Marsha Walker exposes formula company tactics in her article, Formula Company Discharge Bags: The Wolf in Sheep’s Clothing:

Sampling gets the product into the hands of the consumer, provides for its easy use at the first sign of breastfeeding roadblocks, and starts the process of early weaning - the perfect setup for creating a market where none existed before.

Oregon Community Health Partnership wins public health award

In 2007, Portland, Oregon became the first “Bag Free” city in the US, when all 15 maternity hospitals stopped marketing formula to new mothers. The Oregon Community Health Partnership, the Nursing Mothers’ Counsel of Oregon and the Breastfeeding Coalition of Oregon joined forces to present awards to “Bag Free” hospitals and draw attention to the negative consequences of formula marketing. They summarized their success in an award-winning poster for the Oregon Public Health Association.

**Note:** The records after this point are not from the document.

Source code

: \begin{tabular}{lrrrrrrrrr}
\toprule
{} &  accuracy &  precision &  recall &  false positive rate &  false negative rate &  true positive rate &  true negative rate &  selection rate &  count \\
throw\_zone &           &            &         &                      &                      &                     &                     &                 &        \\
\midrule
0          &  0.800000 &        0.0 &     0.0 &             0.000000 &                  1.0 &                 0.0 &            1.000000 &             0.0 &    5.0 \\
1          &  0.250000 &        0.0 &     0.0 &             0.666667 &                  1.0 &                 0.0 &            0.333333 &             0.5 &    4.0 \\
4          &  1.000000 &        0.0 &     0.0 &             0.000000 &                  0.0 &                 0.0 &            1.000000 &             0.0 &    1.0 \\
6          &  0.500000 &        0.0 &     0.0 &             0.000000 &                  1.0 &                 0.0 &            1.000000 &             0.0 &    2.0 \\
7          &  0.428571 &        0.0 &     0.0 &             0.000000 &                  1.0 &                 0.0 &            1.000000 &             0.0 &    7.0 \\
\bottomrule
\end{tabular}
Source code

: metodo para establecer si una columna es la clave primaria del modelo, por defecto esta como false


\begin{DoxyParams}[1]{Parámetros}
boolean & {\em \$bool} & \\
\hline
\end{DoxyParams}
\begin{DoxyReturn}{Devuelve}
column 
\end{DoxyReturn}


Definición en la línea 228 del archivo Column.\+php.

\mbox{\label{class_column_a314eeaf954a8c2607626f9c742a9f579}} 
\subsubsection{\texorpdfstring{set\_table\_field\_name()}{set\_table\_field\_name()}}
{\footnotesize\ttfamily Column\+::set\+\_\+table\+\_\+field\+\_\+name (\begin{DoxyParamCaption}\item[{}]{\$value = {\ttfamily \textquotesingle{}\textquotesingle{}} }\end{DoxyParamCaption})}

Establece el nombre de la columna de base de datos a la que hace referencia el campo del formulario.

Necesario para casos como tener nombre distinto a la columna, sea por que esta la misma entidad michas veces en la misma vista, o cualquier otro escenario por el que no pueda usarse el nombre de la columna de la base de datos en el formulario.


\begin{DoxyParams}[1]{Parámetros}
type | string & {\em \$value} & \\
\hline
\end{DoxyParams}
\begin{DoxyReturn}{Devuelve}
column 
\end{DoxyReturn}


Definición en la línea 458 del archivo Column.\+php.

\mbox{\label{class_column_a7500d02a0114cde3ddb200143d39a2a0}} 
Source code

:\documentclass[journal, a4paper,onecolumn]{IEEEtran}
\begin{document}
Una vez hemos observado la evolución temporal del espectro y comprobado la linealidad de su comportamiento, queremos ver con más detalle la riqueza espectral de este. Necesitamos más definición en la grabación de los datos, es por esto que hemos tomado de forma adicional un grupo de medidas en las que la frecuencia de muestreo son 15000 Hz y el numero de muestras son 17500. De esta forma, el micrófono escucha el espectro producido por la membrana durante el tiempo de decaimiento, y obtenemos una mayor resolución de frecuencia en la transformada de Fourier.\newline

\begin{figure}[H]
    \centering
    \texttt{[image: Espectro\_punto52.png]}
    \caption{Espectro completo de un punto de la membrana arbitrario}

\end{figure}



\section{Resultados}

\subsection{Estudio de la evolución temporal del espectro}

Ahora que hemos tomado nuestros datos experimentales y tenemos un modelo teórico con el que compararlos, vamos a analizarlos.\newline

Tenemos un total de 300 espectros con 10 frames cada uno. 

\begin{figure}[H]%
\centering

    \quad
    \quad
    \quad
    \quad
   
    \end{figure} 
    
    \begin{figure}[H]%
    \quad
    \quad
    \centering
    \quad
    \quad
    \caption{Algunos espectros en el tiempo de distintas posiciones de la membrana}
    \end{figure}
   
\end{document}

New mothers get mixed messages

Hospitals provide formula sample packs while medical organizations encourage breastfeeding

CHICAGO—A majority of U.S. hospitals on the East coast distribute formula sample packs to new mothers, contrary to recommendations from most major medical organizations concerned about the potential for distributing these packs to reduce breastfeeding rates, according to a report in the September issue of Archives of Pediatrics & Adolescent Medicine, one of the JAMA/Archives journals. However, the practice is changing significantly.

Read more »

CDC report: Most hospitals market formula, undermine breastfeeding

The Centers for Disease Control and Prevention has released results from a national survey of US maternity centers showing that 70 percent of birth facilities continue to market formula to new mothers, undermining health recommendations. In an editorial note accompanying the study, published in the journal “Morbidity and Mortality Weekly Report,” the authors comment:

Facilities should consider discontinuing these practices to provide more positive influences on breastfeeding initiation and duration.

For more information on mPINC, read the press release from the Massachusetts Breastfeeding Coalition.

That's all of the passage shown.